GBP/USD continues to trade within its bearish trajectory, with a lower-high and lower-low price pattern suggesting a bearish bias for the pair. The RSI has been hovering in the lower region, while the MACD is flowing below the zero line, suggesting the pair remains trading with a strong bearish trend. 

Resistance level: 1.2940, 1.2995

Support level: 1.2785, 1.2660


EUR/USD,H4

The EUR/USD pair has dropped below its recent consolidation range, indicating a strong downside risk. Last week’s eurozone PMI readings suggested lacklustre economic performance, weighing on the euro’s strength. The market is now awaiting today’s GDP reading to confirm the slowing economy in the region. A downbeat GDP reading could exert further downside pressure on the pair.

The euro has been lacklustre, and dropping out from the price consolidation range suggests a bearish bias for the pair. The RSI has edged lower toward the oversold zone while the MACD had a bearish cross, suggesting the pair remain trading with bearish momentum. 

Resistance level: 1.0853, 1.0895

Support level: 1.0770, 1.0732


AUD/USD, H4

The AUD/USD pair has found support near the 0.6530 level after plunging by more than 3% in the past week. The strengthening of the Japanese yen has harmed the carry trade strategy, leading to a squeeze on the Aussie dollar. The market is now closely watching the Australian CPI reading due tomorrow. An upbeat CPI reading could be a pivotal factor, potentially driving the Aussie dollar and the pair to rebound from the current support level.

The AUD/USD pair has eased from its bearish momentum and found support at the 0.6350 level. A rebound that crosses above 0.6570 may be a bullish signal for the pair. The RSI has gotten out from the oversold zone, while the MACD has a bullish cross and has edged higher from below the zero line, suggesting the bearish momentum has eased. 

Resistance level: 0.6611, 0.6673

Support level: 0.6500, 0.6420


USD/JPY, H4

In recent weeks, investors have eagerly bought the yen, anticipating an interest rate hike from the Bank of Japan (BOJ). The yen’s approximately 5% rise against the dollar since July 11 was boosted by suspected market intervention. However, the rally’s fragility was highlighted by a quick retracement after stronger-than-expected US economic data. With swaps markets suggesting a 45% chance of a BOJ rate hike and only 30% of surveyed BOJ watchers predicting it, yen bulls are vulnerable. The BOJ’s potential inaction or smaller-than-expected bond purchase cuts, alongside US Federal Reserve decisions, could weaken the yen.

USD/JPY is trading lower following the prior retracement from the resistance level. MACD has illustrated diminishing bullish momentum, while RSI is at 40, suggesting the pair might extend its losses since the RSI stays below the midline. 
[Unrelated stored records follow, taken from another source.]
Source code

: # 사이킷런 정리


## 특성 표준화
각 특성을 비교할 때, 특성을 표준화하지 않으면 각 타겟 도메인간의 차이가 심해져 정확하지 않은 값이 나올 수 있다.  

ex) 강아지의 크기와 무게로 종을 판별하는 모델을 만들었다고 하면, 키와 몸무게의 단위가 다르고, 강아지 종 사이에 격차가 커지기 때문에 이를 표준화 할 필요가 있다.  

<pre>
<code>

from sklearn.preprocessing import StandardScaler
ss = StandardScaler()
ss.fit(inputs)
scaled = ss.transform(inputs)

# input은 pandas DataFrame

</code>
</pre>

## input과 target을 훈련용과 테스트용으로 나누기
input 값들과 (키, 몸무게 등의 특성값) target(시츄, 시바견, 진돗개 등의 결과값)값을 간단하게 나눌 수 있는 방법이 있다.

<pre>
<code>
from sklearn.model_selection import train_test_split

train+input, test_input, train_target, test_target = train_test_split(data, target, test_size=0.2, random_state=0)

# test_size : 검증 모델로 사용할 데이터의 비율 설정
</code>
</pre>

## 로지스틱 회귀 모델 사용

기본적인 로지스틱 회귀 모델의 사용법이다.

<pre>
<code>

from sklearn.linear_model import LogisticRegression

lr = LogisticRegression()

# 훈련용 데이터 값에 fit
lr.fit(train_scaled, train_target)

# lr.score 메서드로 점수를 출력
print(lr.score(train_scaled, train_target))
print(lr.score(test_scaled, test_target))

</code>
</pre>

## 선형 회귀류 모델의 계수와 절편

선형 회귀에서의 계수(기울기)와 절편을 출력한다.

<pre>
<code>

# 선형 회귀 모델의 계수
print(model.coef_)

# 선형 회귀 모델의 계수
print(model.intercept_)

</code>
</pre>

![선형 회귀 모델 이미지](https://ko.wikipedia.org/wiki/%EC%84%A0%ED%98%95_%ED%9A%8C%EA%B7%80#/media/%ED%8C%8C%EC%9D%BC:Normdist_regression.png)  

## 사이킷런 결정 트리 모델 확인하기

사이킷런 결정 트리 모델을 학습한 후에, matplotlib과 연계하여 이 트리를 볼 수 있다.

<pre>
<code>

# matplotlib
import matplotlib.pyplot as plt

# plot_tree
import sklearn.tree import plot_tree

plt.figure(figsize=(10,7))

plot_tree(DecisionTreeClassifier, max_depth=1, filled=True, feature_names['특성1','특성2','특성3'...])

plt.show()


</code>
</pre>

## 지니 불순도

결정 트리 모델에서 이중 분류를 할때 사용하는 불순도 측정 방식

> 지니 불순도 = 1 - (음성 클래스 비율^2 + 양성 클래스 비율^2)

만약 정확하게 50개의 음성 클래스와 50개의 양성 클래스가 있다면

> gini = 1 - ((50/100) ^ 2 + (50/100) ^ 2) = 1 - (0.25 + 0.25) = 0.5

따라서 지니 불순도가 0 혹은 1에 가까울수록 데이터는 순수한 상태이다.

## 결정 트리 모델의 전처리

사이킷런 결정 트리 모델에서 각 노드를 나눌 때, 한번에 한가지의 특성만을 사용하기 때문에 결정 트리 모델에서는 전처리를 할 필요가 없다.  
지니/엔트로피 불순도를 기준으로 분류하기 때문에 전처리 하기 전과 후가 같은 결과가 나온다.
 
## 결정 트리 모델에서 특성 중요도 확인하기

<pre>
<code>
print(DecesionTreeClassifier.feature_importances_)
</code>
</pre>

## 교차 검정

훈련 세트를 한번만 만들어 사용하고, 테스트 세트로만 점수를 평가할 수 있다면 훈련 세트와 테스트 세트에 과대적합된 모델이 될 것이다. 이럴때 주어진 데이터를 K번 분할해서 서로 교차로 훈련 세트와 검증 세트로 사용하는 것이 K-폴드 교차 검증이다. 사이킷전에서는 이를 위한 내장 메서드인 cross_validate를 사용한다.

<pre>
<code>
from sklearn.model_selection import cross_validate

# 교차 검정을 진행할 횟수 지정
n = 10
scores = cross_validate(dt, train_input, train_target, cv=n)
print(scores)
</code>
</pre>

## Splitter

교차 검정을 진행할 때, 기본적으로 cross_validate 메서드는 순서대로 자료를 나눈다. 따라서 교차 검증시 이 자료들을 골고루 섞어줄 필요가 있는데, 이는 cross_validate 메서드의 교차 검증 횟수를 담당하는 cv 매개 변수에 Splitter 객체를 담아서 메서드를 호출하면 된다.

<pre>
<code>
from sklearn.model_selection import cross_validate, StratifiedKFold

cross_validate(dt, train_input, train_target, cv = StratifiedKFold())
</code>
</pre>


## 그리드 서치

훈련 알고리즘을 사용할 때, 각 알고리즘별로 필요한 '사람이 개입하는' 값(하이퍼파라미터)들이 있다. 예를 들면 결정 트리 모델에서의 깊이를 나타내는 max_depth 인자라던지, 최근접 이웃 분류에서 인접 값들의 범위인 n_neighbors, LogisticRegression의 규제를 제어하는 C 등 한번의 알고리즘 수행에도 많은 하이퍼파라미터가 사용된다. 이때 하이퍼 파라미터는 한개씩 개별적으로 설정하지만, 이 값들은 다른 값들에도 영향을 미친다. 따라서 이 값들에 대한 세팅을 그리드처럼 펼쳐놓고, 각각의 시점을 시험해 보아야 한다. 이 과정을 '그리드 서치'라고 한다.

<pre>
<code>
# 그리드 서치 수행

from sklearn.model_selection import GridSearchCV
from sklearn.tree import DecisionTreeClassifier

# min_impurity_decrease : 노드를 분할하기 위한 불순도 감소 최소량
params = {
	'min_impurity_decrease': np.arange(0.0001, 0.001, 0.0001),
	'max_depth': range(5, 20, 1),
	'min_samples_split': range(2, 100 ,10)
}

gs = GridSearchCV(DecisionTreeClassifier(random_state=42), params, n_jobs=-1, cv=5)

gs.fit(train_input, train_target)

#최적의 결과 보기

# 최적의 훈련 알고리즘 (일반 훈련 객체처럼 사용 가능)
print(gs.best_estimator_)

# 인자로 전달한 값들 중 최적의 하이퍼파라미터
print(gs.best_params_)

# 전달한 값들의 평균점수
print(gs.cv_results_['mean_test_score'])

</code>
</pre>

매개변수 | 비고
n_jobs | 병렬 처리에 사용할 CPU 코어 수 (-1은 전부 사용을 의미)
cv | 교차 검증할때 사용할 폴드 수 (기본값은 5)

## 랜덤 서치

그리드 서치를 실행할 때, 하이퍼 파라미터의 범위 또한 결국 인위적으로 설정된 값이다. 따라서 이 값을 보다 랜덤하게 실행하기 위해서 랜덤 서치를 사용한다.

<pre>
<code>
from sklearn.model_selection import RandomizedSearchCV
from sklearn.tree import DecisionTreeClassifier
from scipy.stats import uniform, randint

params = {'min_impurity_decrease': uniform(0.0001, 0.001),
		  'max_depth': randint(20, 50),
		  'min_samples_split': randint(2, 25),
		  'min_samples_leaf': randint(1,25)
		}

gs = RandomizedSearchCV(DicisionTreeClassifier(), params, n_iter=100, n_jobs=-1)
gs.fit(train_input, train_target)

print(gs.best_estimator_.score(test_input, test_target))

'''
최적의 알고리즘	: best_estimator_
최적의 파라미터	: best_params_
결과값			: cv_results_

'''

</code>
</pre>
Resistance level: 154.35, 155.75

Support level: 152.25, 150.80


BTC/USD, H4

Bitcoin’s bullish trend was interrupted in the last session with significant movement observed yesterday. A U.S. government crypto wallet sent BTC worth approximately $2 billion, previously confiscated from the defunct dark web market, potentially causing selling pressure in the BTC market. Meanwhile, Ethereum saw a significant inflow following the launch of Ethereum ETFs, which may serve as a positive catalyst, providing buoyancy for the broader crypto market.

BTC hit the $70,000 mark before its quickly retracing, suggesting that the bullish momentum is insufficient for BTC. The RSI has declined to the mid-level, while the MACD edged lower, heading to the zero line, suggesting that the bullish momentum is vanishing. 

Resistance level: 70880.00, 73660.00

Support level: 64860.00, 62200.00


CL OIL, H4

Oil prices edged lower due to concerns over weakening global demand and increased non-OPEC supply. US crude output is expected to rise by 500,000 barrels per day this year. Persistent concerns over China’s slowing economic recovery have also weighed on oil prices. This comes ahead of the OPEC+ Joint Ministerial Monitoring Committee meeting on Thursday, where no changes to output policy are expected, though surprises could include delaying the easing of supply cuts set to start in October.

Oil prices are trading lower following the prior breakout below the previous support level. MACD has illustrated increasing bearish momentum, while RSI is at 36, suggesting the commodity might extend its losses since the RSI stays below the midline.